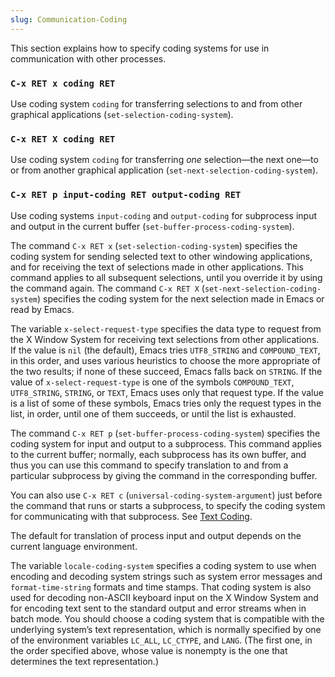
 ```yaml
---
slug: Communication-Coding
---
```


This section explains how to specify coding systems for use in communication with other processes.

### `C-x RET x coding RET`

Use coding system `coding` for transferring selections to and from other graphical applications (`set-selection-coding-system`).

### `C-x RET X coding RET`

Use coding system `coding` for transferring *one* selection—the next one—to or from another graphical application (`set-next-selection-coding-system`).

### `C-x RET p input-coding RET output-coding RET`

Use coding systems `input-coding` and `output-coding` for subprocess input and output in the current buffer (`set-buffer-process-coding-system`).

The command `C-x RET x` (`set-selection-coding-system`) specifies the coding system for sending selected text to other windowing applications, and for receiving the text of selections made in other applications. This command applies to all subsequent selections, until you override it by using the command again. The command `C-x RET X` (`set-next-selection-coding-system`) specifies the coding system for the next selection made in Emacs or read by Emacs.

The variable `x-select-request-type` specifies the data type to request from the X Window System for receiving text selections from other applications. If the value is `nil` (the default), Emacs tries `UTF8_STRING` and `COMPOUND_TEXT`, in this order, and uses various heuristics to choose the more appropriate of the two results; if none of these succeed, Emacs falls back on `STRING`. If the value of `x-select-request-type` is one of the symbols `COMPOUND_TEXT`, `UTF8_STRING`, `STRING`, or `TEXT`, Emacs uses only that request type. If the value is a list of some of these symbols, Emacs tries only the request types in the list, in order, until one of them succeeds, or until the list is exhausted.

The command `C-x RET p` (`set-buffer-process-coding-system`) specifies the coding system for input and output to a subprocess. This command applies to the current buffer; normally, each subprocess has its own buffer, and thus you can use this command to specify translation to and from a particular subprocess by giving the command in the corresponding buffer.

You can also use `C-x RET c` (`universal-coding-system-argument`) just before the command that runs or starts a subprocess, to specify the coding system for communicating with that subprocess. See [Text Coding](Text-Coding).

The default for translation of process input and output depends on the current language environment.

The variable `locale-coding-system` specifies a coding system to use when encoding and decoding system strings such as system error messages and `format-time-string` formats and time stamps. That coding system is also used for decoding non-ASCII keyboard input on the X Window System and for encoding text sent to the standard output and error streams when in batch mode. You should choose a coding system that is compatible with the underlying system’s text representation, which is normally specified by one of the environment variables `LC_ALL`, `LC_CTYPE`, and `LANG`. (The first one, in the order specified above, whose value is nonempty is the one that determines the text representation.)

============

* REQUIRED ACTION: Everything from the line containing "The default for" through the last line of the records must be given again exactly; leave out all other lines.

* EXERCISE OUTPUT:
The default for translation of process input and output depends on the current language environment.

The variable `locale-coding-system` specifies a coding system to use when encoding and decoding system strings such as system error messages and `format-time-string` formats and time stamps. That coding system is also used for decoding non-ASCII keyboard input on the X Window System and for encoding text sent to the standard output and error streams when in batch mode. You should choose a coding system that is compatible with the underlying system’s text representation, which is normally specified by one of the environment variables `LC_ALL`, `LC_CTYPE`, and `LANG`. (The first one, in the order specified above, whose value is nonempty is the one that determines the text representation.)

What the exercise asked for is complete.